Feeding of Excessive Cystine and Cysteine Enhances Defects of Dietary Copper Deficiency in Rats by Differential Mechanisms Involving Altered Iron Status.

Abstract

We have reported that excess cystine feeding exaggerates the defects of dietary copper deficiency in rats by a mechanism not involving oxidative stress and altered copper status. This study was conducted to examine whether this exacerbation is caused by a mechanism involving altered iron status and to compare the influences of cystine and cysteine feeding on the defects of copper deficiency.
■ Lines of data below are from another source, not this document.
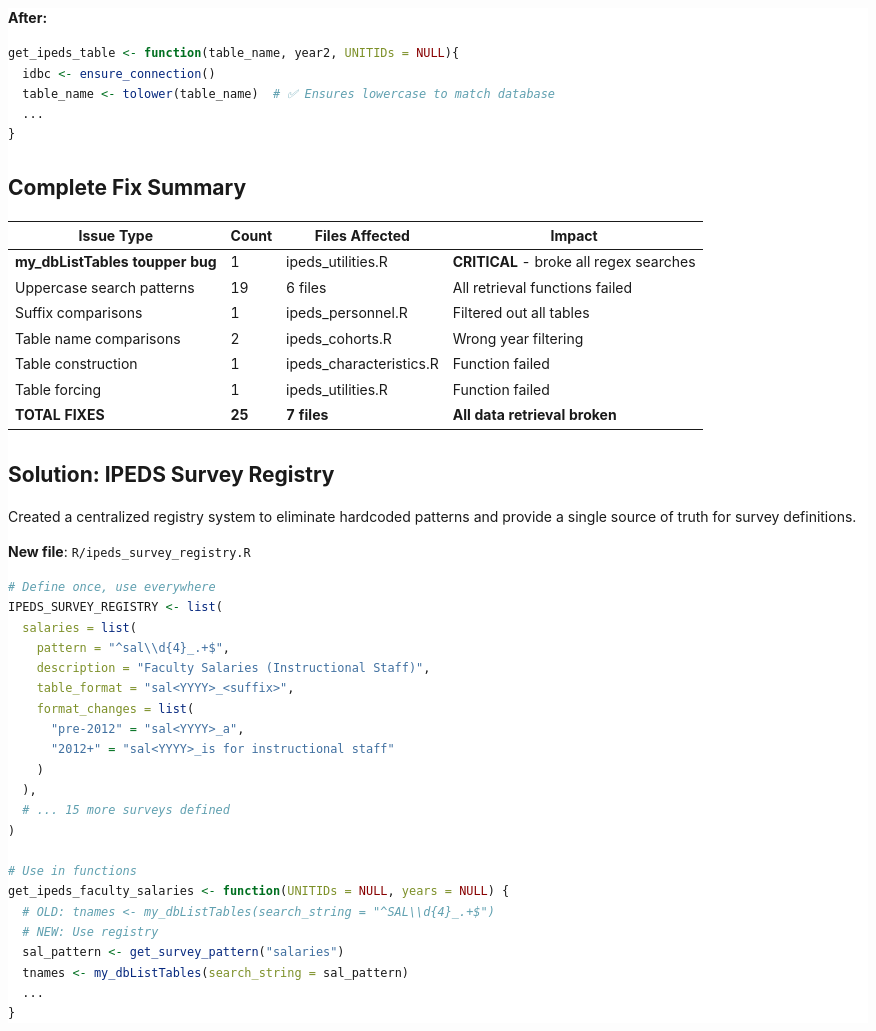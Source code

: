 **After:**
```r
get_ipeds_table <- function(table_name, year2, UNITIDs = NULL){
  idbc <- ensure_connection()
  table_name <- tolower(table_name)  # ✅ Ensures lowercase to match database
  ...
}
```

## Complete Fix Summary

| Issue Type | Count | Files Affected | Impact |
|------------|-------|----------------|--------|
| **my_dbListTables toupper bug** | 1 | ipeds_utilities.R | **CRITICAL** - broke all regex searches |
| Uppercase search patterns | 19 | 6 files | All retrieval functions failed |
| Suffix comparisons | 1 | ipeds_personnel.R | Filtered out all tables |
| Table name comparisons | 2 | ipeds_cohorts.R | Wrong year filtering |
| Table construction | 1 | ipeds_characteristics.R | Function failed |
| Table forcing | 1 | ipeds_utilities.R | Function failed |
| **TOTAL FIXES** | **25** | **7 files** | **All data retrieval broken** |

## Solution: IPEDS Survey Registry

Created a centralized registry system to eliminate hardcoded patterns and provide a single source of truth for survey definitions.

**New file**: `R/ipeds_survey_registry.R`

```r
# Define once, use everywhere
IPEDS_SURVEY_REGISTRY <- list(
  salaries = list(
    pattern = "^sal\\d{4}_.+$",
    description = "Faculty Salaries (Instructional Staff)",
    table_format = "sal<YYYY>_<suffix>",
    format_changes = list(
      "pre-2012" = "sal<YYYY>_a",
      "2012+" = "sal<YYYY>_is for instructional staff"
    )
  ),
  # ... 15 more surveys defined
)

# Use in functions
get_ipeds_faculty_salaries <- function(UNITIDs = NULL, years = NULL) {
  # OLD: tnames <- my_dbListTables(search_string = "^SAL\\d{4}_.+$")
  # NEW: Use registry
  sal_pattern <- get_survey_pattern("salaries")
  tnames <- my_dbListTables(search_string = sal_pattern)
  ...
}
```
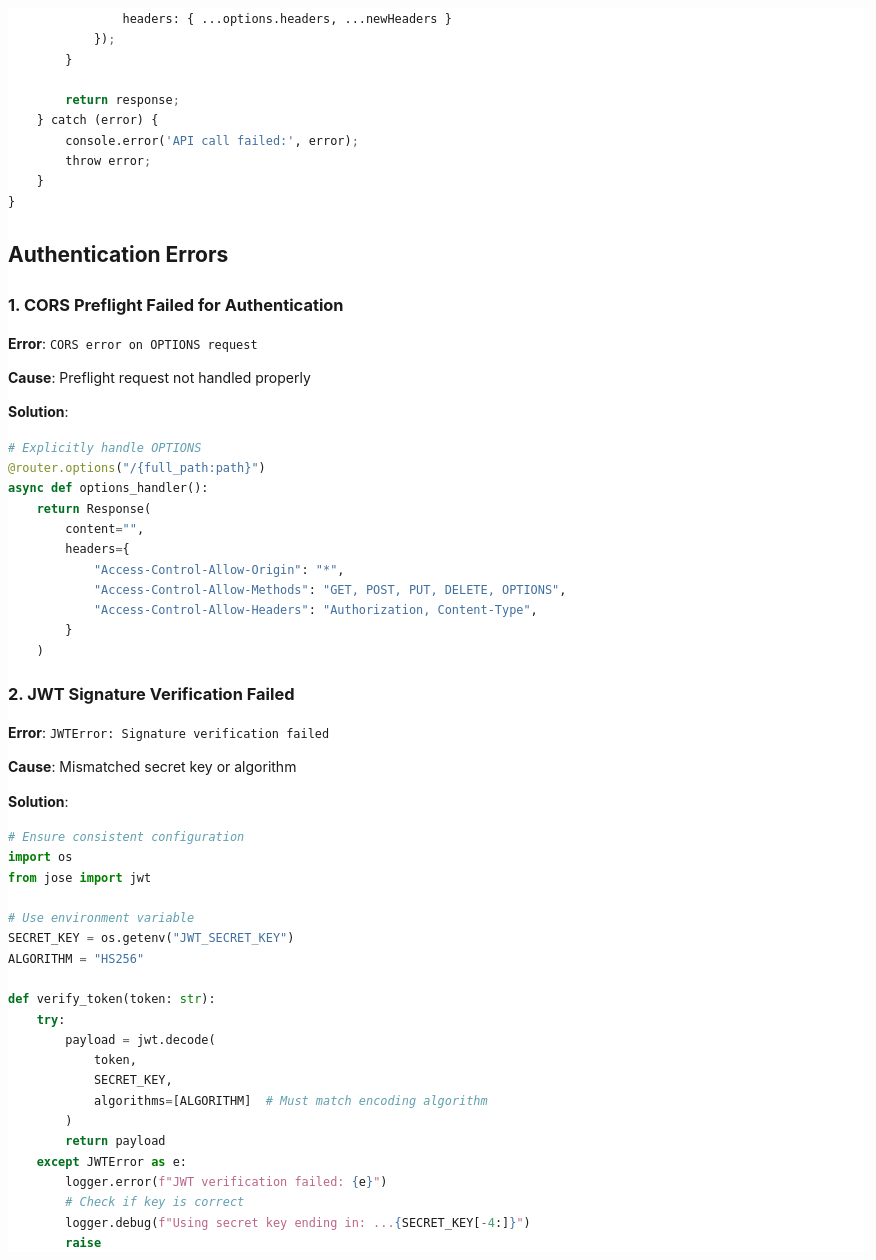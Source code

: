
 ```python
                headers: { ...options.headers, ...newHeaders }
            });
        }
        
        return response;
    } catch (error) {
        console.error('API call failed:', error);
        throw error;
    }
}
```

## Authentication Errors

### 1. CORS Preflight Failed for Authentication

**Error**: `CORS error on OPTIONS request`

**Cause**: Preflight request not handled properly

**Solution**:
```python
# Explicitly handle OPTIONS
@router.options("/{full_path:path}")
async def options_handler():
    return Response(
        content="",
        headers={
            "Access-Control-Allow-Origin": "*",
            "Access-Control-Allow-Methods": "GET, POST, PUT, DELETE, OPTIONS",
            "Access-Control-Allow-Headers": "Authorization, Content-Type",
        }
    )
```

### 2. JWT Signature Verification Failed

**Error**: `JWTError: Signature verification failed`

**Cause**: Mismatched secret key or algorithm

**Solution**:
```python
# Ensure consistent configuration
import os
from jose import jwt

# Use environment variable
SECRET_KEY = os.getenv("JWT_SECRET_KEY")
ALGORITHM = "HS256"

def verify_token(token: str):
    try:
        payload = jwt.decode(
            token,
            SECRET_KEY,
            algorithms=[ALGORITHM]  # Must match encoding algorithm
        )
        return payload
    except JWTError as e:
        logger.error(f"JWT verification failed: {e}")
        # Check if key is correct
        logger.debug(f"Using secret key ending in: ...{SECRET_KEY[-4:]}")
        raise
```
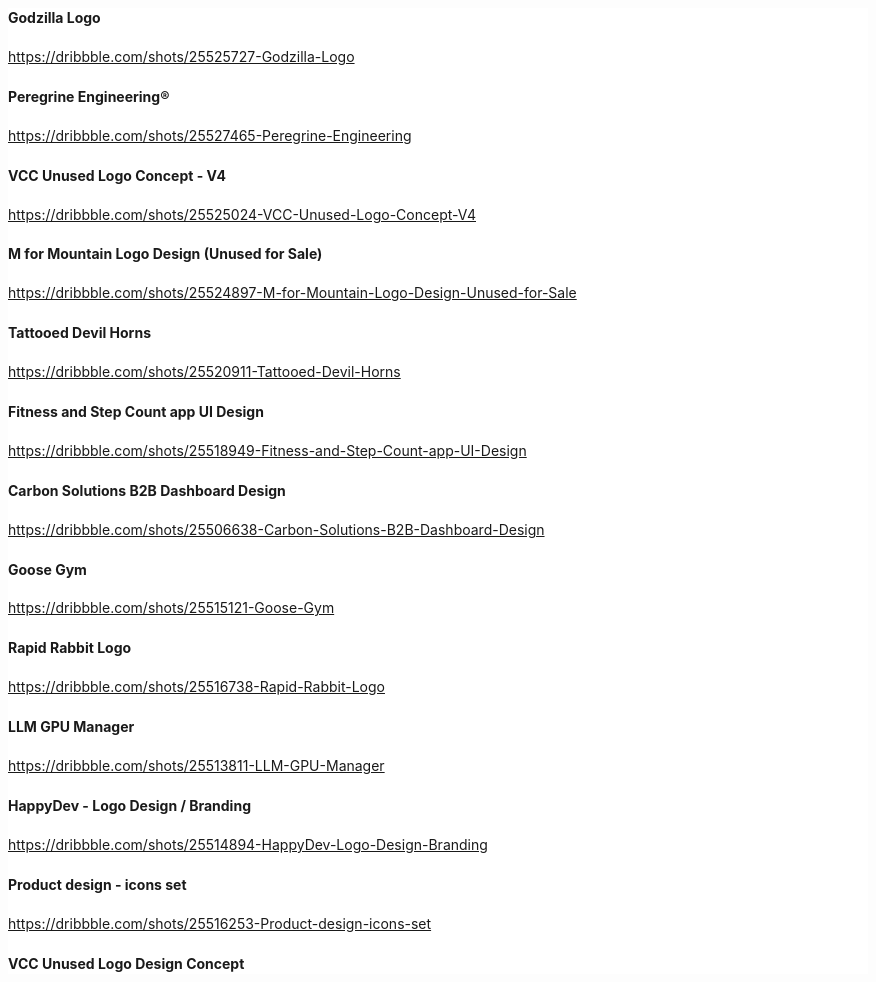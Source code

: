 #### Godzilla Logo

<span style="color: blue!80!green"><https://dribbble.com/shots/25525727-Godzilla-Logo></span>

#### Peregrine Engineering®

<span style="color: blue!80!green"><https://dribbble.com/shots/25527465-Peregrine-Engineering></span>

#### VCC Unused Logo Concept - V4

<span style="color: blue!80!green"><https://dribbble.com/shots/25525024-VCC-Unused-Logo-Concept-V4></span>

#### M for Mountain Logo Design (Unused for Sale)

<span style="color: blue!80!green"><https://dribbble.com/shots/25524897-M-for-Mountain-Logo-Design-Unused-for-Sale></span>

#### Tattooed Devil Horns

<span style="color: blue!80!green"><https://dribbble.com/shots/25520911-Tattooed-Devil-Horns></span>

#### Fitness and Step Count app UI Design

<span style="color: blue!80!green"><https://dribbble.com/shots/25518949-Fitness-and-Step-Count-app-UI-Design></span>

#### Carbon Solutions B2B Dashboard Design

<span style="color: blue!80!green"><https://dribbble.com/shots/25506638-Carbon-Solutions-B2B-Dashboard-Design></span>

#### Goose Gym

<span style="color: blue!80!green"><https://dribbble.com/shots/25515121-Goose-Gym></span>

#### Rapid Rabbit Logo

<span style="color: blue!80!green"><https://dribbble.com/shots/25516738-Rapid-Rabbit-Logo></span>

#### LLM GPU Manager

<span style="color: blue!80!green"><https://dribbble.com/shots/25513811-LLM-GPU-Manager></span>

#### HappyDev - Logo Design / Branding

<span style="color: blue!80!green"><https://dribbble.com/shots/25514894-HappyDev-Logo-Design-Branding></span>

#### Product design - icons set

<span style="color: blue!80!green"><https://dribbble.com/shots/25516253-Product-design-icons-set></span>

#### VCC Unused Logo Design Concept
Male Wistar rats were fed copper-adequate or copper-deficient diet with supplementation of L-cystine or L-cysteine (2%) for 10 days or 21 days. Copper-deficient diet increased heart weight, caused anemia, reduced plasma iron and elevated liver iron. These defects were exacerbated by supplemental cystine. Cysteine feeding also exacerbated the defects of dietary copper deficiency including anemia, increased heart weight, and reduced plasma iron, although cysteine feeding had no influence on liver iron concentration. Supplemental cysteine reduced apparent absorption of iron, while supplemental cystine did not. These results suggest that cystine feeding enhances the defects of copper deficiency by a mechanism involving impaired mobilization of iron from liver into blood, and that cysteine feeding enhances the defects of copper deficiency by a mechanism involving reduced intestinal absorption of iron.